If the water to be used for reconstitution is not drawn into the vial containing factor VIII this indicates loss of vacuum. If the vial does not contain a vacuum or if the reconstituted factor VIII forms a gel or a clot, the vial must not be used.
The container should be agitated to wet the product and the vacuum then released by either:
a) Removing the syringe from the needle before removing the needle from the product vial.
b) Disconnecting the two vials by first removing the transfer needle from the water vial and then removing the transfer needle from the product vial.
Continue to agitate gently until dissolution is complete. A clear or slightly opalescent solution should be obtained within 10 minutes.
Reconstituted medicinal product should be inspected visually for particulate matter and discolouration prior to administration. The solution should be clear or slightly opalescent. Do not use solutions that are cloudy or have deposits.
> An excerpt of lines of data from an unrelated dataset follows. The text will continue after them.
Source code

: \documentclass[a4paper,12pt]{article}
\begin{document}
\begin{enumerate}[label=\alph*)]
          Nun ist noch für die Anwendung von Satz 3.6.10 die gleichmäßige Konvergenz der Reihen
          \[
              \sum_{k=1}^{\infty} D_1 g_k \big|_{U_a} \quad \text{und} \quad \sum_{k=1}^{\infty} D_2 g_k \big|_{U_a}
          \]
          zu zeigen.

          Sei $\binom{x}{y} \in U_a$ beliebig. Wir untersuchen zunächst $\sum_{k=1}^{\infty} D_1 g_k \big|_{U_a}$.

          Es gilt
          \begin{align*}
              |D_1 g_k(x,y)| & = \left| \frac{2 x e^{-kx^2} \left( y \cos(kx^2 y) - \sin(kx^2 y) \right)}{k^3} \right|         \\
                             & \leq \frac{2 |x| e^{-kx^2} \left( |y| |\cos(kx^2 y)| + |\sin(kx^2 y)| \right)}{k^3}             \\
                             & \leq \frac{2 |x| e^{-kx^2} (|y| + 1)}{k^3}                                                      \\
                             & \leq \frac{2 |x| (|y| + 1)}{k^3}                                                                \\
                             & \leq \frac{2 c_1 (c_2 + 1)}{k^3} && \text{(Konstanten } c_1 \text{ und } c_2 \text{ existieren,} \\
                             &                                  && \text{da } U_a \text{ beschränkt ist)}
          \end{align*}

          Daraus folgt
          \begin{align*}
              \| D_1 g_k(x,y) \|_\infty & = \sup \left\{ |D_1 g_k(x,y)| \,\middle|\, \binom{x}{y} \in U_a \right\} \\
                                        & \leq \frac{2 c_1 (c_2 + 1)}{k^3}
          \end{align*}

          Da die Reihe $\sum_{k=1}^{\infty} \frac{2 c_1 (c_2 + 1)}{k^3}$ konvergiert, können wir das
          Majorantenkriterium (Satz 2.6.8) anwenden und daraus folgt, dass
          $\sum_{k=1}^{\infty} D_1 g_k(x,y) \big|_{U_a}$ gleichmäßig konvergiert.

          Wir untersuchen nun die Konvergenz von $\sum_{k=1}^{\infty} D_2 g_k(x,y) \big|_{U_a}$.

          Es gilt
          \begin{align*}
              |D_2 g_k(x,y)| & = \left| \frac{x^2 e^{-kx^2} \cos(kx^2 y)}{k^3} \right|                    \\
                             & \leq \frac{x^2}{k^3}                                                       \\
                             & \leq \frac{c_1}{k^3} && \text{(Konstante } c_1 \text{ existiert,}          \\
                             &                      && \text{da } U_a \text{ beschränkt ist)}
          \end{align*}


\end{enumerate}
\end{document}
Use the product immediately after reconstitution or within 1 hour.
Any unused product or waste material should be disposed of in accordance with local requirements.
Patients who are to receive the contents of more than one vial may pool these contents into an appropriate size syringe by drawing up the contents of each vial through a separate sterile filter needle. Sterile filter needles are intended to filter the contents of a single bottle of 8Y.